Laureano, 53, is praying his application will go through soon. The former Army corporal remembers the day he first tried the ReWalk at New York’s James J. Peters VA Medical Center in the Bronx two years ago.
“The tears came down,” said Laureano, who was left paralyzed five years ago after falling off a ladder. “I hadn’t spoken to somebody standing up in so long.”
“I just kept remembering the doctor told me it was impossible for me to walk, and then I crossed that threshold from the impossible to the possible,” he added.
The ReWalk was invented by Israeli entrepreneur Amit Goffer, who was paralyzed in an accident in 1997. Several competing products that use similar technology — nicknamed “electronic legs”— are also being tested in U.S. rehab hospitals.
None, including the ReWalk, are fast enough or can be worn long enough to replace wheelchairs.

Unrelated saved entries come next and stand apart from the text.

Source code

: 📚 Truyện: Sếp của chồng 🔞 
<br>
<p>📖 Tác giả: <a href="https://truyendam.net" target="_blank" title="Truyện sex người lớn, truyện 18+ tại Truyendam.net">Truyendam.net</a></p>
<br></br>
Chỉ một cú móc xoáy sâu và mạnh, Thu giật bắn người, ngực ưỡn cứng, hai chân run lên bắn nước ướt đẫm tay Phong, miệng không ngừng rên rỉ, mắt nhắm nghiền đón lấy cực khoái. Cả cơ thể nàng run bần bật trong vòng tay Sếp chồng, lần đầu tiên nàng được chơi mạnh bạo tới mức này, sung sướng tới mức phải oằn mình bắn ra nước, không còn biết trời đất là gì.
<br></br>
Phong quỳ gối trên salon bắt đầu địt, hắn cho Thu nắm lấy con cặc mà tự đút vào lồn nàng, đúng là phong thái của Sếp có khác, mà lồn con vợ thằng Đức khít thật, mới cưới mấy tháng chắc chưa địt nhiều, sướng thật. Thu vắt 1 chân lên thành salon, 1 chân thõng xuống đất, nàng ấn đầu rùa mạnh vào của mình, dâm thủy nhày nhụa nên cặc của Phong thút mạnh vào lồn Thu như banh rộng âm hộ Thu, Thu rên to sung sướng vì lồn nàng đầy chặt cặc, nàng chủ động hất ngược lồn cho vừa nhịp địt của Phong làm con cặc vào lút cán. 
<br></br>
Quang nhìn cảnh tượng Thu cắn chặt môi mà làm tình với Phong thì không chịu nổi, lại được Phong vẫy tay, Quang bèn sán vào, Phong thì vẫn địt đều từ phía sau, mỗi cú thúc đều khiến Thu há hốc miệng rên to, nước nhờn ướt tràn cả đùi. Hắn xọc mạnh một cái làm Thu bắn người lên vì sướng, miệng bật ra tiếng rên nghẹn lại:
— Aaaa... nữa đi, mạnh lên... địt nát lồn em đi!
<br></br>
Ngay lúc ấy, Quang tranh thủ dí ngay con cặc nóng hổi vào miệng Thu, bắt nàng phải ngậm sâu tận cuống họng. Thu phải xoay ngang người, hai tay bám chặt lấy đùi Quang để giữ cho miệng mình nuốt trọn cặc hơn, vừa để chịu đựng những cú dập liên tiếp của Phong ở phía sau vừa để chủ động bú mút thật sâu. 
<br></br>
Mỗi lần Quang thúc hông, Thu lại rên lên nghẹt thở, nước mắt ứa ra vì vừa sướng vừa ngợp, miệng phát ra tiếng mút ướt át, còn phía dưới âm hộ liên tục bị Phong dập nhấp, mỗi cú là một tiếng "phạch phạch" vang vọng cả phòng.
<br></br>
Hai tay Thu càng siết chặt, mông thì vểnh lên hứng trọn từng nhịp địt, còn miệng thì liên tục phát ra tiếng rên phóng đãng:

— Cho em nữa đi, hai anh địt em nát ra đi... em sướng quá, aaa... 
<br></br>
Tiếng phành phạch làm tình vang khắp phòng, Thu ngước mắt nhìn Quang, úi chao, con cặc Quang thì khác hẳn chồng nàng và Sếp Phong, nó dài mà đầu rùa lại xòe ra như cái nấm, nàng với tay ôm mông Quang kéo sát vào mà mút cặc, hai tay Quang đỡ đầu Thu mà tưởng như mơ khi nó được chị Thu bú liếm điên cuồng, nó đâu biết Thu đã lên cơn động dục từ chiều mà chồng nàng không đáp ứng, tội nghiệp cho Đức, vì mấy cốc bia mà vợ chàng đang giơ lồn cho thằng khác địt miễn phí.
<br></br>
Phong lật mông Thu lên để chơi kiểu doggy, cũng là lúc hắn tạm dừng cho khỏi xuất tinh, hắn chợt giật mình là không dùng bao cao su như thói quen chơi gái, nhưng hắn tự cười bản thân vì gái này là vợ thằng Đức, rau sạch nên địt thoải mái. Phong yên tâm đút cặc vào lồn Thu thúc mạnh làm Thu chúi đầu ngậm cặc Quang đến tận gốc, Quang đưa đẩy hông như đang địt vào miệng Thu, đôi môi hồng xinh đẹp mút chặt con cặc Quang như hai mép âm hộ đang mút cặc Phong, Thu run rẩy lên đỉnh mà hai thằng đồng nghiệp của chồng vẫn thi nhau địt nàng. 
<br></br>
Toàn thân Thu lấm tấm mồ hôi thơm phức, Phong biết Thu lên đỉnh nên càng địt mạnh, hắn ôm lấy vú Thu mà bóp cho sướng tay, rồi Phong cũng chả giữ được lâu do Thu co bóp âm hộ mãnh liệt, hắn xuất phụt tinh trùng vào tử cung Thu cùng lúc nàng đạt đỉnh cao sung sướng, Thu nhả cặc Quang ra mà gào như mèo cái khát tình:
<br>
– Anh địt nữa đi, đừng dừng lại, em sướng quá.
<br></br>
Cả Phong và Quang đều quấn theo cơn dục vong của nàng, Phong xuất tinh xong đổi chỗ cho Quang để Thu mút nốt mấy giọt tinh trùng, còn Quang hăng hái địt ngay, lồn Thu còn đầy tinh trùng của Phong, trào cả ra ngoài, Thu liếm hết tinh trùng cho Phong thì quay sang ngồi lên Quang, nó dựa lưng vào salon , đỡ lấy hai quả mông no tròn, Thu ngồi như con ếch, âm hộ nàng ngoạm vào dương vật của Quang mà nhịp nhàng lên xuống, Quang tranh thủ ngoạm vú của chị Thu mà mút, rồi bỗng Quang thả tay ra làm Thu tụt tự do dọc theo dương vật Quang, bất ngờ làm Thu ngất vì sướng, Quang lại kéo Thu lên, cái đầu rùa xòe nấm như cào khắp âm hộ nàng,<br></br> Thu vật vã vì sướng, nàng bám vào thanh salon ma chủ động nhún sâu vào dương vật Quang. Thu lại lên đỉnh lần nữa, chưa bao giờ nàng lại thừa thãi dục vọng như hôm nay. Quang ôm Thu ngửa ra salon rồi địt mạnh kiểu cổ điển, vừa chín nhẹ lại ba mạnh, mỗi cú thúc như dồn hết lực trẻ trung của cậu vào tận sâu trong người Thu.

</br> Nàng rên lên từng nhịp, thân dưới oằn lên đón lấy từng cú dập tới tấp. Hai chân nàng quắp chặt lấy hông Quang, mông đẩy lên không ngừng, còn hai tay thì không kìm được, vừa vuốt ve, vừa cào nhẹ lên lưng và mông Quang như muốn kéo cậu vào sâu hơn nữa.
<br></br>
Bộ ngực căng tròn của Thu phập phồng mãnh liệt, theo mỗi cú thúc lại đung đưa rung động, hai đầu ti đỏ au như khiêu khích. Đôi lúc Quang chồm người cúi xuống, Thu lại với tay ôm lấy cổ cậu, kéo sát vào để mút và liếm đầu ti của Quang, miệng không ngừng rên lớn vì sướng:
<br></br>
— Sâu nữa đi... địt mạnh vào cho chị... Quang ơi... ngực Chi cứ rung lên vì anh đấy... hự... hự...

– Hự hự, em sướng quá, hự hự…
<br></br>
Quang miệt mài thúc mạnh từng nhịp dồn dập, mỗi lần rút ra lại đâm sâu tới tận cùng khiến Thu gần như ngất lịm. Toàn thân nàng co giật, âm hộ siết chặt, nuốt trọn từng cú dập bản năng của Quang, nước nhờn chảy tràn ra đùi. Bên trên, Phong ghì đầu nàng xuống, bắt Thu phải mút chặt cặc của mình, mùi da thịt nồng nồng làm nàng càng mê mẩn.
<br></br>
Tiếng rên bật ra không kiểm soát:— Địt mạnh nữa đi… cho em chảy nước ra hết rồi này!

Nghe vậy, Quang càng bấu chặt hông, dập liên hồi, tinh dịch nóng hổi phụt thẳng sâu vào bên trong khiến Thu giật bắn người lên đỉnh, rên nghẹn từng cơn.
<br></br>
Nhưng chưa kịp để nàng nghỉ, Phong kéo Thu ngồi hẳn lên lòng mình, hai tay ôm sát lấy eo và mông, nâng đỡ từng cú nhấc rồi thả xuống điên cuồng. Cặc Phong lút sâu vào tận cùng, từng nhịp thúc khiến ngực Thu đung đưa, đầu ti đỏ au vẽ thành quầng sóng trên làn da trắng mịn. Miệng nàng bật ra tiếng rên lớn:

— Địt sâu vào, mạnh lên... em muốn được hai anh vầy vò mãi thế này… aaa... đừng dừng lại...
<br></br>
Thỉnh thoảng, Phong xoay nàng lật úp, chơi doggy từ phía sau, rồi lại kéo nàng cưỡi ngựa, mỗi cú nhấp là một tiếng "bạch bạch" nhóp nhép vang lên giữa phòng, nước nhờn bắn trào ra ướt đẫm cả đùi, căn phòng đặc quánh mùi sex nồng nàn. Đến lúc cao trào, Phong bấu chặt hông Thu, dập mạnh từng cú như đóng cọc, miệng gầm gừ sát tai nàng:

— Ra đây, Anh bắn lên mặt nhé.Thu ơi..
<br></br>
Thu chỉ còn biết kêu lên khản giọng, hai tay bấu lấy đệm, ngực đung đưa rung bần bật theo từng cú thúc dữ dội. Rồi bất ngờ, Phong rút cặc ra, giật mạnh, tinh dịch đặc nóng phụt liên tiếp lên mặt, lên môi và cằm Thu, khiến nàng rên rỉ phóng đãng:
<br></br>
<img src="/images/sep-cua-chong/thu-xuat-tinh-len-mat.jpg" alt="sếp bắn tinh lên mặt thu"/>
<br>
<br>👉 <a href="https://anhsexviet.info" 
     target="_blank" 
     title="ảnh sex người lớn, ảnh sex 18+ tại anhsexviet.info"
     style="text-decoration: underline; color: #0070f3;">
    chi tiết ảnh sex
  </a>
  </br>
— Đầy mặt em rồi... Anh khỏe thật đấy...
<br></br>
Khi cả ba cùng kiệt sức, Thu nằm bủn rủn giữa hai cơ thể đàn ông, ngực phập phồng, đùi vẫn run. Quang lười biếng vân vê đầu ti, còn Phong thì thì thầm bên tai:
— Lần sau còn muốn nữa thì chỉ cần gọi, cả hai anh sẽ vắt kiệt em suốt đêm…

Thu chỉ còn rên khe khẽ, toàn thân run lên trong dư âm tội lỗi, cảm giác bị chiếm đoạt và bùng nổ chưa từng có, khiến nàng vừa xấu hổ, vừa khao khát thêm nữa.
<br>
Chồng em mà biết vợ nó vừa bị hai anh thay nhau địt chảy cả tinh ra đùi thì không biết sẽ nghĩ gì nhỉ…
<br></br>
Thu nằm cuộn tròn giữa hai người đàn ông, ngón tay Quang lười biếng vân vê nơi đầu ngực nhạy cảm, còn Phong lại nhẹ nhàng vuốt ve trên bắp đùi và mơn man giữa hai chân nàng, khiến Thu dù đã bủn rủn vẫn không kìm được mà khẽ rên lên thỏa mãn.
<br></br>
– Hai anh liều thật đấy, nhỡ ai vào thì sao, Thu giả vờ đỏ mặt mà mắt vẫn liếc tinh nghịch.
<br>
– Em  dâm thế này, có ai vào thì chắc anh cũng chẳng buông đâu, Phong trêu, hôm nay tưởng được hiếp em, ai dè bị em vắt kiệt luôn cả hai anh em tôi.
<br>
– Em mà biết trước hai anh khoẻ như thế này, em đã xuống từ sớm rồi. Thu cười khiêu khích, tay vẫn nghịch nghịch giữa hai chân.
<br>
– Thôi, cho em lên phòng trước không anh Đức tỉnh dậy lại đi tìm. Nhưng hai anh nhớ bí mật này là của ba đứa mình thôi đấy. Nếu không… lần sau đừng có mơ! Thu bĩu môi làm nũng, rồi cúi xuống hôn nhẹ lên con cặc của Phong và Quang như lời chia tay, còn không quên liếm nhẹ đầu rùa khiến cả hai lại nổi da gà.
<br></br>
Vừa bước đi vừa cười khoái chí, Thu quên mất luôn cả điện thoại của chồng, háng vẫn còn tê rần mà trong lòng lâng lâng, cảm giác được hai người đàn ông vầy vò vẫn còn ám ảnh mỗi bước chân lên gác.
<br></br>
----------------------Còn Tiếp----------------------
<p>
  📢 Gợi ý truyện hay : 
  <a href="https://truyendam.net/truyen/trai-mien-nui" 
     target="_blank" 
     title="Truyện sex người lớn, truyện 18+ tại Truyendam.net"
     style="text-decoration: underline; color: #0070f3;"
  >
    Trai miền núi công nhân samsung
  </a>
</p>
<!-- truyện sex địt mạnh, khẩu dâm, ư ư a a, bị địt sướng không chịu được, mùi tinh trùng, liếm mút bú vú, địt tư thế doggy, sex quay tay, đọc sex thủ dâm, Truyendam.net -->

“The research support and effort to provide eligible veterans with paralysis an exoskeleton for home use is a historic move on the part of the VA because it represents a paradigm shift in the approach to rehabilitation for persons with paralysis,” said Dr. Ann Spungen, who led VA research on the system.
VA pilot studies found paraplegics who used the exoskeleton as little as four hours a week for three to five months experienced better bowel and bladder function, reduced back pain, improved sleep and less fatigue.
About 42,000 veterans are paralyzed. Of them, a fraction would meet the requirement for an exoskeleton. The apparatus requires specific height and weight requirements and works for paraplegics but not for quadriplegics. A supportive belt around the patient’s waist keeps the suit in place, and a backpack holds the computer and rechargeable battery. Crutches are used for stability, and the FDA requires an assistant be nearby.
A dozen VA centers are expected to start training staff to provide the system. The program will likely be expanded in the future, according to ReWalk.
Former Army Sgt. Terry Hannigan, a 62-year-old paralyzed Vietnam veteran, was the first veteran to get the robotic legs as part of a test of the system. She uses them to walk through the mall and shop at the grocery store.
“It definitely is a show stopper, especially in the mall with kids. Some say things like ‘Wow, look at Robocop!’ They ask a lot of questions, but I don’t mind,” Hannigan said.
When she was in a wheelchair she said she had to ask people to pass her things out of her reach.
“To be able to hear the conversation, not miss half of what’s being said because it’s over your head, that in itself is a big plus,” she said.